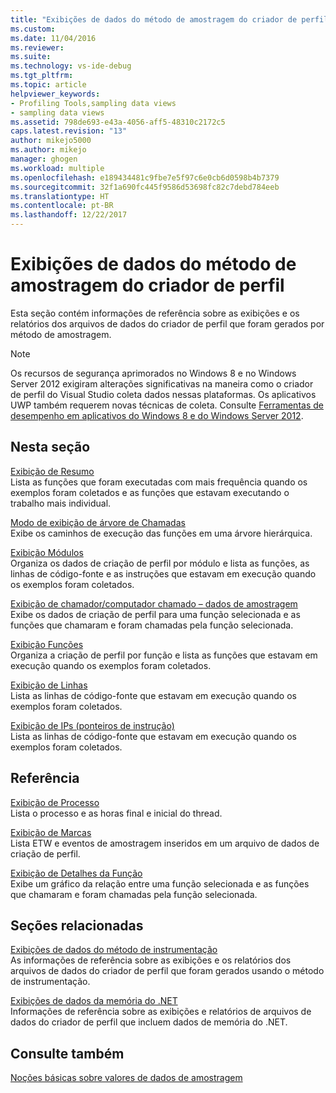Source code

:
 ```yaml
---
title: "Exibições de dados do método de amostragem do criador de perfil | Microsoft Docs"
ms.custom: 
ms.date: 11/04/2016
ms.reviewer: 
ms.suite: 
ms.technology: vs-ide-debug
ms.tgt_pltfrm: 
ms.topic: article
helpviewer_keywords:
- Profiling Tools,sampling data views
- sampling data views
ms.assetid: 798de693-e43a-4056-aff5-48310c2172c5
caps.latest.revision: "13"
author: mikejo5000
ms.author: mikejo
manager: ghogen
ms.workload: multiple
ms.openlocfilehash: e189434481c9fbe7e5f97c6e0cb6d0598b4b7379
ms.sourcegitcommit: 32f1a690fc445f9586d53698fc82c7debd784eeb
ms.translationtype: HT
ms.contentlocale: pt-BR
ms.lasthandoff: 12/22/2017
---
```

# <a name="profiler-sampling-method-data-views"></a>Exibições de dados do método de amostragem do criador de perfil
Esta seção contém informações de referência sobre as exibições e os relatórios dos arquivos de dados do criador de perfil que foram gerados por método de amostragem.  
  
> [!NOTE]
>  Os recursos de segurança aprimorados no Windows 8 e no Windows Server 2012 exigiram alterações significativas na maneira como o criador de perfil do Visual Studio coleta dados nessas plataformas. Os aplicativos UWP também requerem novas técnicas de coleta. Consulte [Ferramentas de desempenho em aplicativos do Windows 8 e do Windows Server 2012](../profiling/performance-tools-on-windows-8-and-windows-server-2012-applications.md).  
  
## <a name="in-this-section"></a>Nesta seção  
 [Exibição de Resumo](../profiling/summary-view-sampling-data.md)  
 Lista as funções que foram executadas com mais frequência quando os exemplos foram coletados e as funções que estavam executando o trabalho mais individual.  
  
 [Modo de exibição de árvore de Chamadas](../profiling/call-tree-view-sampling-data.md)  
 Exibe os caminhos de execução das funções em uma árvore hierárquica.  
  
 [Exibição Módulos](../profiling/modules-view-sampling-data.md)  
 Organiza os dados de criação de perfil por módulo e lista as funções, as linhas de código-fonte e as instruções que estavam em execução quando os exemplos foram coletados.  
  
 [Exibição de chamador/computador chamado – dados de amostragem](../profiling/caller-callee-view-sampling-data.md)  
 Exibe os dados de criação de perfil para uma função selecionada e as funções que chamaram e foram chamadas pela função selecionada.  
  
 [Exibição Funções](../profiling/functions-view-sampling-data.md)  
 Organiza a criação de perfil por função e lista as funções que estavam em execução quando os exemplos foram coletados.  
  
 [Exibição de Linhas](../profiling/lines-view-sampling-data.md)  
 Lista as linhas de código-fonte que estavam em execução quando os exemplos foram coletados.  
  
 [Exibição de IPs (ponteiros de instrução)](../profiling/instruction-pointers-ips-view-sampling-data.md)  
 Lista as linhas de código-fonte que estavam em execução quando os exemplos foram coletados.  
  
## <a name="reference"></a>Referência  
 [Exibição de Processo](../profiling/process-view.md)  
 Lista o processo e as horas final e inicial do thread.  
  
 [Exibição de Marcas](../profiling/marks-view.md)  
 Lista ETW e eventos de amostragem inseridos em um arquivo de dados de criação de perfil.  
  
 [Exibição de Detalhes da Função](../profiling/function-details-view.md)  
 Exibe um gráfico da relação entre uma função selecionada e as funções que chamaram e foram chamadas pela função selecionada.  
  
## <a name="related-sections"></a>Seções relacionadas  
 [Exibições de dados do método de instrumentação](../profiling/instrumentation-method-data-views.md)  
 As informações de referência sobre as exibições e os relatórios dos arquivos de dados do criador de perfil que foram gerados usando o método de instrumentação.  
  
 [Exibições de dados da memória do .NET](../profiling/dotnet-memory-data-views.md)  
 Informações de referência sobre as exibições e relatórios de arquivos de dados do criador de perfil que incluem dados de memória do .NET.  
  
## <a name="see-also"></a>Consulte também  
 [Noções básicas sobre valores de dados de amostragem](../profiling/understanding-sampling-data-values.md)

------------------------------------------------------------

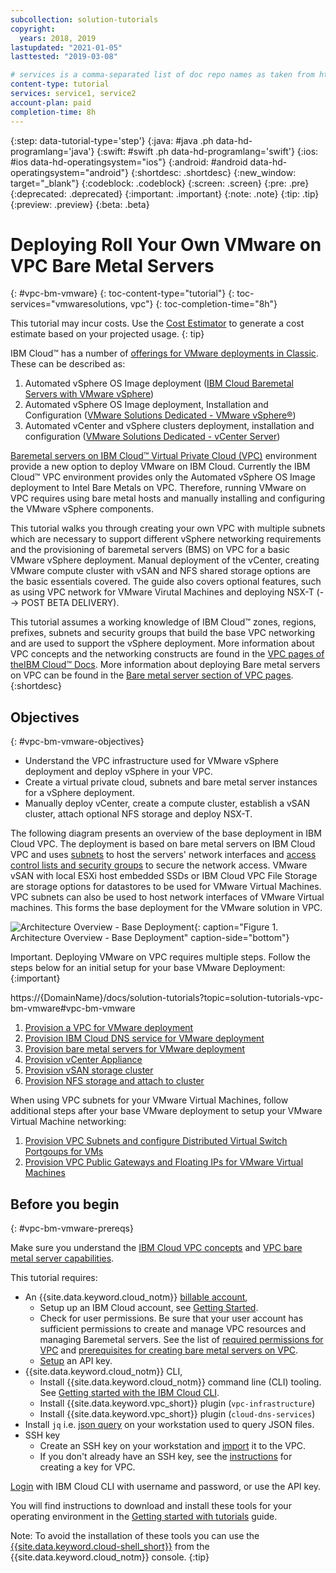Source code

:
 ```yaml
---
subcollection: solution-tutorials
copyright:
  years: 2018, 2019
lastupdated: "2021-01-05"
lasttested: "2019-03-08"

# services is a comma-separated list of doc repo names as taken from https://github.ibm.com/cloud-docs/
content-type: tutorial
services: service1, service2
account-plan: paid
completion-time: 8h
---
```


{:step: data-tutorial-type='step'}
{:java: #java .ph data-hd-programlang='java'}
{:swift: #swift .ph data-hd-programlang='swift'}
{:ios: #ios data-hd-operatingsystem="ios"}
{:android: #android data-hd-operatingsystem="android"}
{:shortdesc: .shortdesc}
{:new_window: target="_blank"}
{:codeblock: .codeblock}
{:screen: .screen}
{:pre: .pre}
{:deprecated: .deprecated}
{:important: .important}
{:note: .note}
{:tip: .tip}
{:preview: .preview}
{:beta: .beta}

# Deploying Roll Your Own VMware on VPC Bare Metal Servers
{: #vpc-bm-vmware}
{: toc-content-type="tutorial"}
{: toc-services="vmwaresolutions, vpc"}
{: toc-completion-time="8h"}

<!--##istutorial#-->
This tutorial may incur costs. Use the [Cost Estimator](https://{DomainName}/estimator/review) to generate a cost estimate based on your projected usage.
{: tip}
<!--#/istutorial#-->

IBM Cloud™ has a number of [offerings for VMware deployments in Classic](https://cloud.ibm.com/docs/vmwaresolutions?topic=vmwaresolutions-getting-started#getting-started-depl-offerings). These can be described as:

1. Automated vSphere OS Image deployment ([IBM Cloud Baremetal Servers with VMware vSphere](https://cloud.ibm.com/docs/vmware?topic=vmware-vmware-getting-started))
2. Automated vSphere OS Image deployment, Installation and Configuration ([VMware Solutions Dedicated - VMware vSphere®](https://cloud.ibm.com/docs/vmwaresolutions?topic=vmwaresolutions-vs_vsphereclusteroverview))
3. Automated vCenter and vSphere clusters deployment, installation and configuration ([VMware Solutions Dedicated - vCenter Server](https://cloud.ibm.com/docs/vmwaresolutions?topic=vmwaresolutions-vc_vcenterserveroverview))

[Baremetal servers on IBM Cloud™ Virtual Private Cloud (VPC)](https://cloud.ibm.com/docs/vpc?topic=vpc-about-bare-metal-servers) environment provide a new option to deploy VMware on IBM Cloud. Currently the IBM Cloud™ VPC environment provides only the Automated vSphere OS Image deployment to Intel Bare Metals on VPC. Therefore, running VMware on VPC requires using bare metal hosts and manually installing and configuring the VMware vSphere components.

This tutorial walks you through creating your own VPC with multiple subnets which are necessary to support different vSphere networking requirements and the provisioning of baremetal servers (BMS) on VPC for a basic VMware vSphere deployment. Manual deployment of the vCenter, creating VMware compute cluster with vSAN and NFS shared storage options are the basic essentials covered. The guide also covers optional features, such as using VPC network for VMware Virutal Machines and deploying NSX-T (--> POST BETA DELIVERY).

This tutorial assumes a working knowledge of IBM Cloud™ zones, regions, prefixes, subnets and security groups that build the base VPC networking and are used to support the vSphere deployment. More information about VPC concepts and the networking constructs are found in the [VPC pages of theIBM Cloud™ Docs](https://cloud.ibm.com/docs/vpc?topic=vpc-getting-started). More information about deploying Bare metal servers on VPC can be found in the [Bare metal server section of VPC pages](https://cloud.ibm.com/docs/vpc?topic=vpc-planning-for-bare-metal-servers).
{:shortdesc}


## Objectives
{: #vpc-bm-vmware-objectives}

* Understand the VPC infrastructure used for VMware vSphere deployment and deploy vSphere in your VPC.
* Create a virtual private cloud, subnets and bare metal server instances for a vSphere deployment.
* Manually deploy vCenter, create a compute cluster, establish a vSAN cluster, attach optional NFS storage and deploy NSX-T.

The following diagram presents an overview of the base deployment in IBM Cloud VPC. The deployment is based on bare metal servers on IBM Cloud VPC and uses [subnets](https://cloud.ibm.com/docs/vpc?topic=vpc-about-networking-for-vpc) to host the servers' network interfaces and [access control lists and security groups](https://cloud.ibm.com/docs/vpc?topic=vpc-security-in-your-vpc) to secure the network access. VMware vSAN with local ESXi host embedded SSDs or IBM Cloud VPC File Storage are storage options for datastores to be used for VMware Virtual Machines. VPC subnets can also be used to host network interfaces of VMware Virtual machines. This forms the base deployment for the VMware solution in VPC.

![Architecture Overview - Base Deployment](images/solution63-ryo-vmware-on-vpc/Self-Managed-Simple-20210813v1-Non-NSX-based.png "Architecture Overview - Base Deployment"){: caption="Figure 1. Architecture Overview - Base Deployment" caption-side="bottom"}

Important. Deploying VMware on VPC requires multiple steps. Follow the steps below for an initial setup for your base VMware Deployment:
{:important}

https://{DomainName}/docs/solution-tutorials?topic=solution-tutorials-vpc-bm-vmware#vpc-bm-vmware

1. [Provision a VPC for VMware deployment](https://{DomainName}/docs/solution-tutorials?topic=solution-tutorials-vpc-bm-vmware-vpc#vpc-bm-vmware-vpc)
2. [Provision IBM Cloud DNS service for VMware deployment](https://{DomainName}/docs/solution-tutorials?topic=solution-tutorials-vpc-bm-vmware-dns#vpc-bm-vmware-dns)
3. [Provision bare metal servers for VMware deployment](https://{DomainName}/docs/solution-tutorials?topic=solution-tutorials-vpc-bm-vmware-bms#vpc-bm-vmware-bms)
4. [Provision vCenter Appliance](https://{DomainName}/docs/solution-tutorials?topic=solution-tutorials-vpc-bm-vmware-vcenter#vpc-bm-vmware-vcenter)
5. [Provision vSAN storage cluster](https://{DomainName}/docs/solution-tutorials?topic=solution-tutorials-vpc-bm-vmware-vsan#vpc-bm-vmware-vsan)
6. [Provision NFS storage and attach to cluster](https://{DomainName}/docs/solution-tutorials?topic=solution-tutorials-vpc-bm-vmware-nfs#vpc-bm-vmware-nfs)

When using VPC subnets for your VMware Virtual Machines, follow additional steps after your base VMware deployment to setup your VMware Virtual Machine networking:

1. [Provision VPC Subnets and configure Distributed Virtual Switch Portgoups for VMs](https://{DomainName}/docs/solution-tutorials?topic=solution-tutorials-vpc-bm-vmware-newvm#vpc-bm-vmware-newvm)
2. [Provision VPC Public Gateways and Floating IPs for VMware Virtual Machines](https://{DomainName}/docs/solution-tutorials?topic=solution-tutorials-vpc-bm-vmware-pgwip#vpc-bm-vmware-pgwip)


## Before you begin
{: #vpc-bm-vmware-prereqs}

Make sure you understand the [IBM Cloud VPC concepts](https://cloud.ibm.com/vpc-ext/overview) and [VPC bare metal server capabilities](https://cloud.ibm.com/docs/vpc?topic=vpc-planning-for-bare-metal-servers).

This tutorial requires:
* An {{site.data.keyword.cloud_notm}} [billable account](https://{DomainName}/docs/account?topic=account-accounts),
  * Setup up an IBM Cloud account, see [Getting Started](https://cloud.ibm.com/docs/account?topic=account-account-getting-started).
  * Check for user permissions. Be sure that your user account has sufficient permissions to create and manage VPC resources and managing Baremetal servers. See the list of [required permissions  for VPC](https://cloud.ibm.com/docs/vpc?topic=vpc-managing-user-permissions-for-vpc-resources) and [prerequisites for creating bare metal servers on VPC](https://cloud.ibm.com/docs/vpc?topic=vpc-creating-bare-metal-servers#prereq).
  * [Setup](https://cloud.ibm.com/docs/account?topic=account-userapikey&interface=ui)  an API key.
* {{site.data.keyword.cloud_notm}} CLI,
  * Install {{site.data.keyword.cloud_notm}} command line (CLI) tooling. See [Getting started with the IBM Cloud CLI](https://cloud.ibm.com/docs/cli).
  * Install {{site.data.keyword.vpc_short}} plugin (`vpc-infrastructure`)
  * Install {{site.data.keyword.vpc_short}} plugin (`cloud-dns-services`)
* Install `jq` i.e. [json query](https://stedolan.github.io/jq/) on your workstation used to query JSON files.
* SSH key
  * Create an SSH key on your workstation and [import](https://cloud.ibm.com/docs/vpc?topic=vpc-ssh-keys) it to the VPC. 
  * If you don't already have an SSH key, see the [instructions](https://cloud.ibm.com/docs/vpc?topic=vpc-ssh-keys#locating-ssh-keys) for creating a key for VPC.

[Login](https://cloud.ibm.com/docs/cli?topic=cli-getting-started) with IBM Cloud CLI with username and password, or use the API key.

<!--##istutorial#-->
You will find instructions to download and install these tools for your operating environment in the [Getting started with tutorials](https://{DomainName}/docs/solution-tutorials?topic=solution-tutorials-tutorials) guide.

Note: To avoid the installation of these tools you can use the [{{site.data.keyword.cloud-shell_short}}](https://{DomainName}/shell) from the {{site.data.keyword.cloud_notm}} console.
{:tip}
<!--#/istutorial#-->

------------------------------------------------------------

REQUIRED ACTION: Wherever the word "infrastructure" appears in the listing above, copy that line.

OUTPUT OF THE EXERCISE:
* Understand the VPC infrastructure used for VMware vSphere deployment and deploy vSphere in your VPC.
  * Install {{site.data.keyword.vpc_short}} plugin (`vpc-infrastructure`)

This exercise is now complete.